Over 2 billion people now have access to clean drinking water, according to the State of the World’s Drinking Water report.
Although encouraging, this progress is precarious and unfair because a quarter of the world’s population has been left behind. The frequency and intensity of droughts and floods, which exacerbate water insecurity, disrupt supplies and devastate communities.
Meanwhile rapid urbanization is increasing the strain on cities’ capacity to deliver water to the millions of people living in in-formal communities and slums.
Dr Maria Neira, WHO Director, Department of Environment, Climate Change and Health said , “Providing greater access to safe drinking water has saved many lives, most of them children. But climate change is eating into those achievements.”
“We have to accelerate our efforts to ensure every person has reliable access to safe drinking water something that is a human right, not a luxury.”
The report provides a comprehensive review of the links between water, health, and development, with actionable recommendations for governments and partners, illustrated by examples of how countries are contributing to the attainment of the Sustainable Development Goal (SDG) target of reaching safely managed drinking water for all by 2030.
Saroj Kumar Jha, Director, Global Director, World Bank Group’s Water Global Practice said, “Investing in water and sanitation is critical to health, economic growth and the environment. Healthier children become healthier adults who then contribute more to the economy and society”
“This principle is at the core of the World Bank’s Human Capital Project.
Governments and private sector must take critical action now to accelerate inclusive and sustainable water supply and sanitation services in both urban and rural areas.”
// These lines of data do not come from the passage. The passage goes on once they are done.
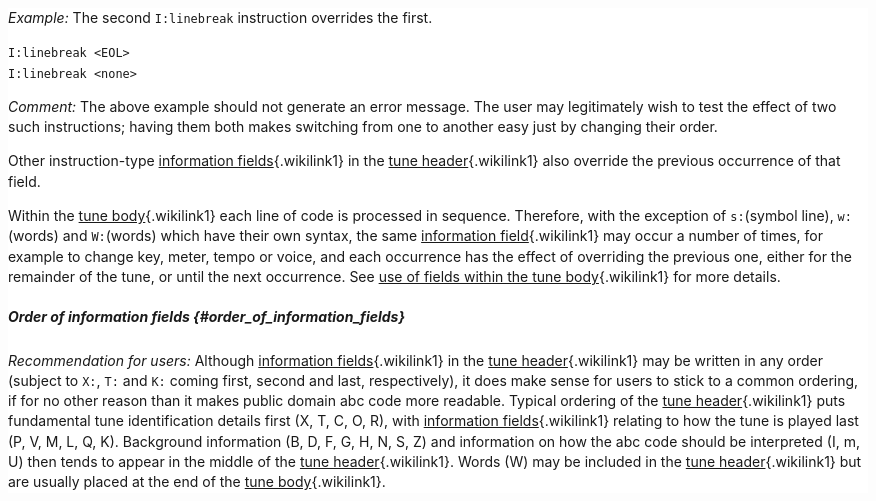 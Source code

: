*Example:* The second `I:linebreak` instruction overrides the first.

``` {.code}
I:linebreak <EOL>
I:linebreak <none>
```

*Comment:* The above example should not generate an error message. The
user may legitimately wish to test the effect of two such instructions;
having them both makes switching from one to another easy just by
changing their order.

Other instruction-type [information
fields](#information_field_definition "abc:standard:v2.1 ↵"){.wikilink1}
in the [tune
header](#tune_header_definition "abc:standard:v2.1 ↵"){.wikilink1} also
override the previous occurrence of that field.

Within the [tune
body](#tune_body_definition "abc:standard:v2.1 ↵"){.wikilink1} each line
of code is processed in sequence. Therefore, with the exception of
`s:`(symbol line), `w:`(words) and `W:`(words) which have their own
syntax, the same [information
field](#information_field_definition "abc:standard:v2.1 ↵"){.wikilink1}
may occur a number of times, for example to change key, meter, tempo or
voice, and each occurrence has the effect of overriding the previous
one, either for the remainder of the tune, or until the next occurrence.
See [use of fields within the tune
body](#use_of_fields_within_the_tune_body "abc:standard:v2.1 ↵"){.wikilink1}
for more details.

</div>

##### Order of information fields {#order_of_information_fields}

<div class="level5">

*Recommendation for users:* Although [information
fields](#information_field_definition "abc:standard:v2.1 ↵"){.wikilink1}
in the [tune
header](#tune_header_definition "abc:standard:v2.1 ↵"){.wikilink1} may
be written in any order (subject to `X:`, `T:` and `K:` coming first,
second and last, respectively), it does make sense for users to stick to
a common ordering, if for no other reason than it makes public domain
abc code more readable. Typical ordering of the [tune
header](#tune_header_definition "abc:standard:v2.1 ↵"){.wikilink1} puts
fundamental tune identification details first (X, T, C, O, R), with
[information
fields](#information_field_definition "abc:standard:v2.1 ↵"){.wikilink1}
relating to how the tune is played last (P, V, M, L, Q, K). Background
information (B, D, F, G, H, N, S, Z) and information on how the abc code
should be interpreted (I, m, U) then tends to appear in the middle of
the [tune
header](#tune_header_definition "abc:standard:v2.1 ↵"){.wikilink1}.
Words (W) may be included in the [tune
header](#tune_header_definition "abc:standard:v2.1 ↵"){.wikilink1} but
are usually placed at the end of the [tune
body](#tune_body "abc:standard:v2.1 ↵"){.wikilink1}.
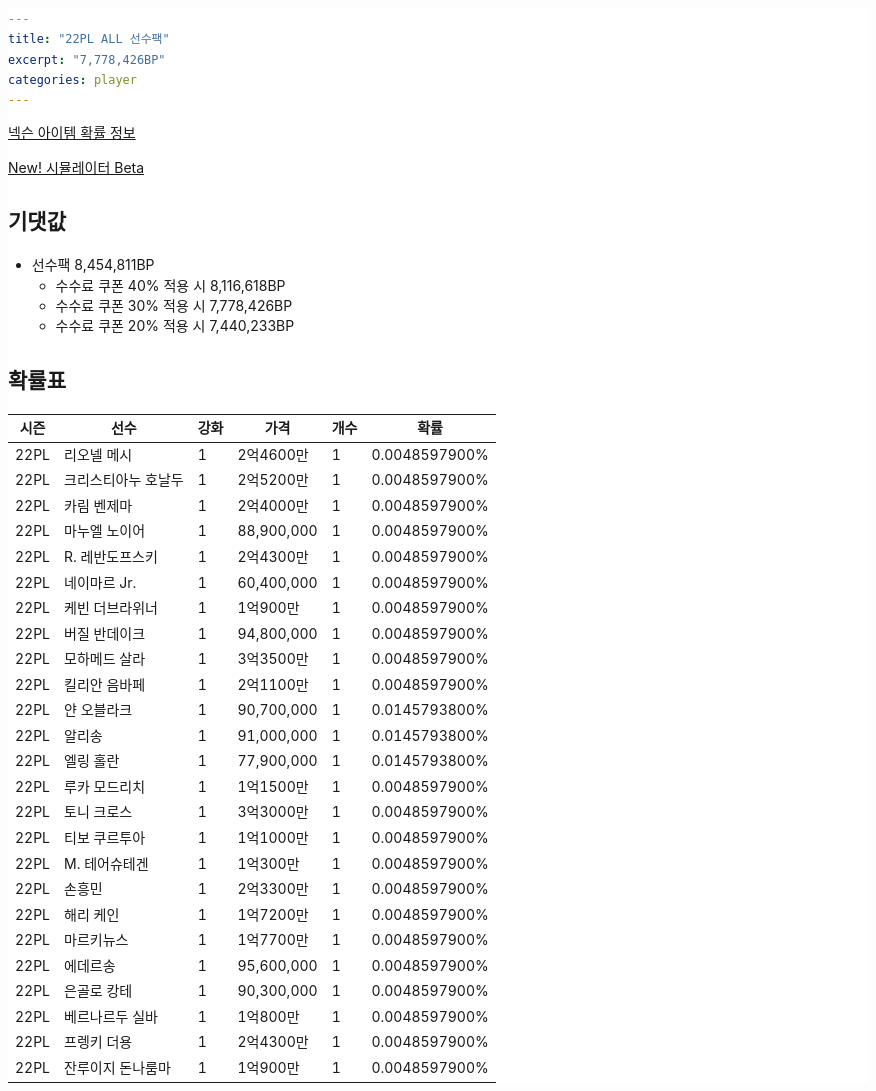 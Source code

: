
 ```yaml
---
title: "22PL ALL 선수팩"
excerpt: "7,778,426BP"
categories: player
---
```

[넥슨 아이템 확률 정보](http://iteminfo.nexon.com/probability/fco?sn=5309)

[New! 시뮬레이터 Beta](/simulator/5309)
## 기댓값
- 선수팩 8,454,811BP
  - 수수료 쿠폰 40% 적용 시 8,116,618BP
  - 수수료 쿠폰 30% 적용 시 7,778,426BP
  - 수수료 쿠폰 20% 적용 시 7,440,233BP


## 확률표

|시즌|선수|강화|가격|개수|확률|
|---|---|---|---|---|---|
|22PL|리오넬 메시|1|2억4600만|1|0.0048597900%|
|22PL|크리스티아누 호날두|1|2억5200만|1|0.0048597900%|
|22PL|카림 벤제마|1|2억4000만|1|0.0048597900%|
|22PL|마누엘 노이어|1|88,900,000|1|0.0048597900%|
|22PL|R. 레반도프스키|1|2억4300만|1|0.0048597900%|
|22PL|네이마르 Jr.|1|60,400,000|1|0.0048597900%|
|22PL|케빈 더브라위너|1|1억900만|1|0.0048597900%|
|22PL|버질 반데이크|1|94,800,000|1|0.0048597900%|
|22PL|모하메드 살라|1|3억3500만|1|0.0048597900%|
|22PL|킬리안 음바페|1|2억1100만|1|0.0048597900%|
|22PL|얀 오블라크|1|90,700,000|1|0.0145793800%|
|22PL|알리송|1|91,000,000|1|0.0145793800%|
|22PL|엘링 홀란|1|77,900,000|1|0.0145793800%|
|22PL|루카 모드리치|1|1억1500만|1|0.0048597900%|
|22PL|토니 크로스|1|3억3000만|1|0.0048597900%|
|22PL|티보 쿠르투아|1|1억1000만|1|0.0048597900%|
|22PL|M. 테어슈테겐|1|1억300만|1|0.0048597900%|
|22PL|손흥민|1|2억3300만|1|0.0048597900%|
|22PL|해리 케인|1|1억7200만|1|0.0048597900%|
|22PL|마르키뉴스|1|1억7700만|1|0.0048597900%|
|22PL|에데르송|1|95,600,000|1|0.0048597900%|
|22PL|은골로 캉테|1|90,300,000|1|0.0048597900%|
|22PL|베르나르두 실바|1|1억800만|1|0.0048597900%|
|22PL|프렝키 더용|1|2억4300만|1|0.0048597900%|
|22PL|잔루이지 돈나룸마|1|1억900만|1|0.0048597900%| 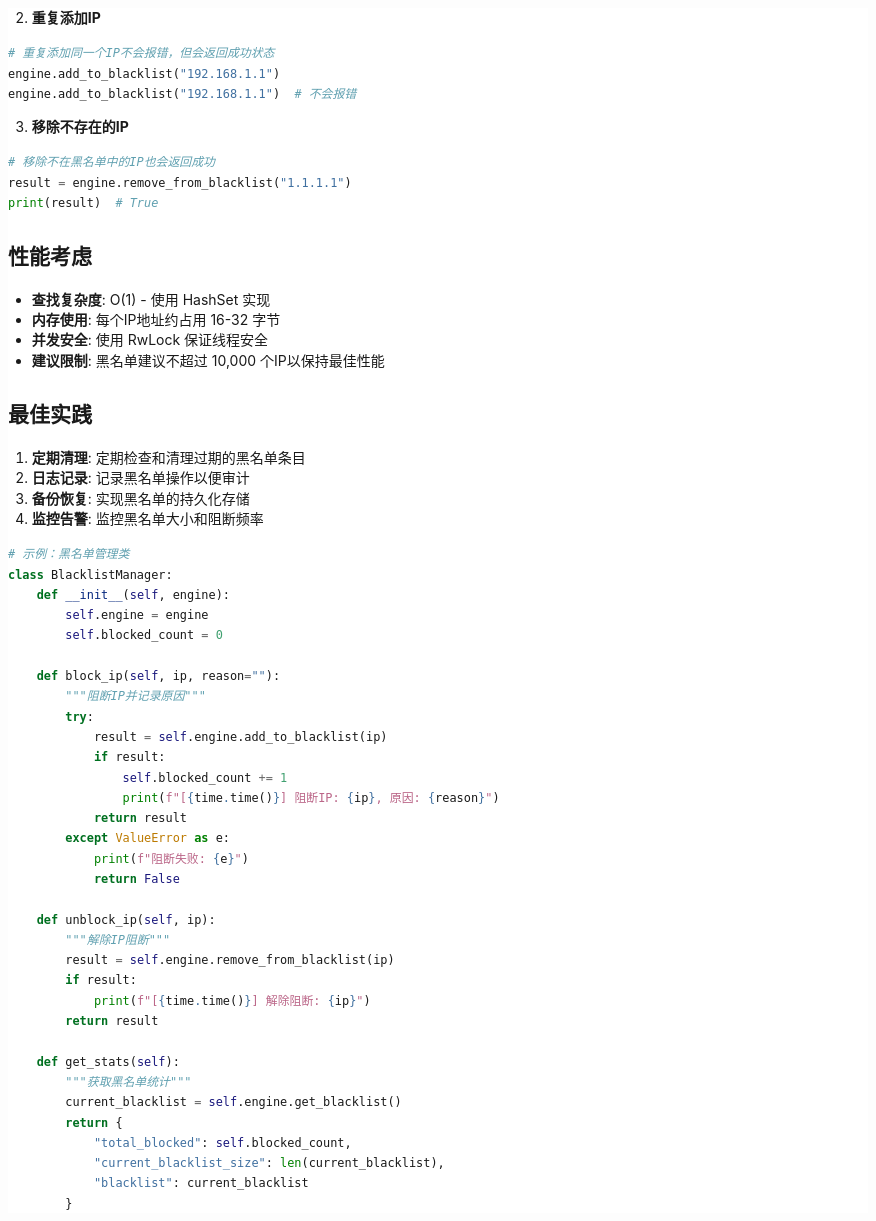 2. **重复添加IP**
```python
# 重复添加同一个IP不会报错，但会返回成功状态
engine.add_to_blacklist("192.168.1.1")
engine.add_to_blacklist("192.168.1.1")  # 不会报错
```

3. **移除不存在的IP**
```python
# 移除不在黑名单中的IP也会返回成功
result = engine.remove_from_blacklist("1.1.1.1")
print(result)  # True
```

## 性能考虑

- **查找复杂度**: O(1) - 使用 HashSet 实现
- **内存使用**: 每个IP地址约占用 16-32 字节
- **并发安全**: 使用 RwLock 保证线程安全
- **建议限制**: 黑名单建议不超过 10,000 个IP以保持最佳性能

## 最佳实践

1. **定期清理**: 定期检查和清理过期的黑名单条目
2. **日志记录**: 记录黑名单操作以便审计
3. **备份恢复**: 实现黑名单的持久化存储
4. **监控告警**: 监控黑名单大小和阻断频率

```python
# 示例：黑名单管理类
class BlacklistManager:
    def __init__(self, engine):
        self.engine = engine
        self.blocked_count = 0
    
    def block_ip(self, ip, reason=""):
        """阻断IP并记录原因"""
        try:
            result = self.engine.add_to_blacklist(ip)
            if result:
                self.blocked_count += 1
                print(f"[{time.time()}] 阻断IP: {ip}, 原因: {reason}")
            return result
        except ValueError as e:
            print(f"阻断失败: {e}")
            return False
    
    def unblock_ip(self, ip):
        """解除IP阻断"""
        result = self.engine.remove_from_blacklist(ip)
        if result:
            print(f"[{time.time()}] 解除阻断: {ip}")
        return result
    
    def get_stats(self):
        """获取黑名单统计"""
        current_blacklist = self.engine.get_blacklist()
        return {
            "total_blocked": self.blocked_count,
            "current_blacklist_size": len(current_blacklist),
            "blacklist": current_blacklist
        }
```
To provide universal access to safe drinking water by 2030, governments and partners must dramatically increase political commitment to drinking water and quadruple investments.
The report provides comprehensive recommendations to enact sustainable improvements that addresses infrastructure, governance, finance, capacity development, data and information, and innovation, even with limited budgets.
Overarching recommendations include: Strengthen existing institutions by filling gaps, facilitating coordination, establishing a regulatory environment supported by legislation and standards for service quality, and ensuring enforcement; Increase funding from all sources dramatically, with water service providers improving efficiency and performance, and governments providing a stable and transparent administrative, regulatory and policy environment.
More so, Build capacity within the water sector by developing a capable and motivated workforce through a range of capacity-development approaches based on innovation and collaboration; Ensure relevant data and information are available to better understand inequalities in drinking water services and make evidence-based decisions; and Encourage innovation and experimentation through supportive government policy and regulation, accompanied by rigorous monitoring and evaluation.
Aidan Cronin, UNICEF Interim Director of Water, Sanitation, and Hygiene (WASH) and Climate, Environment, Energy, and Disaster Risk Reduction (CEED) said, “No child should be faced with the choice of drinking dirty water – a leading killer of children – or making dangerous journeys to collect water and missing out on school.”
“Accessible and reliable safe drinking water is fundamental to ensuring children are healthy, educated, and thriving.”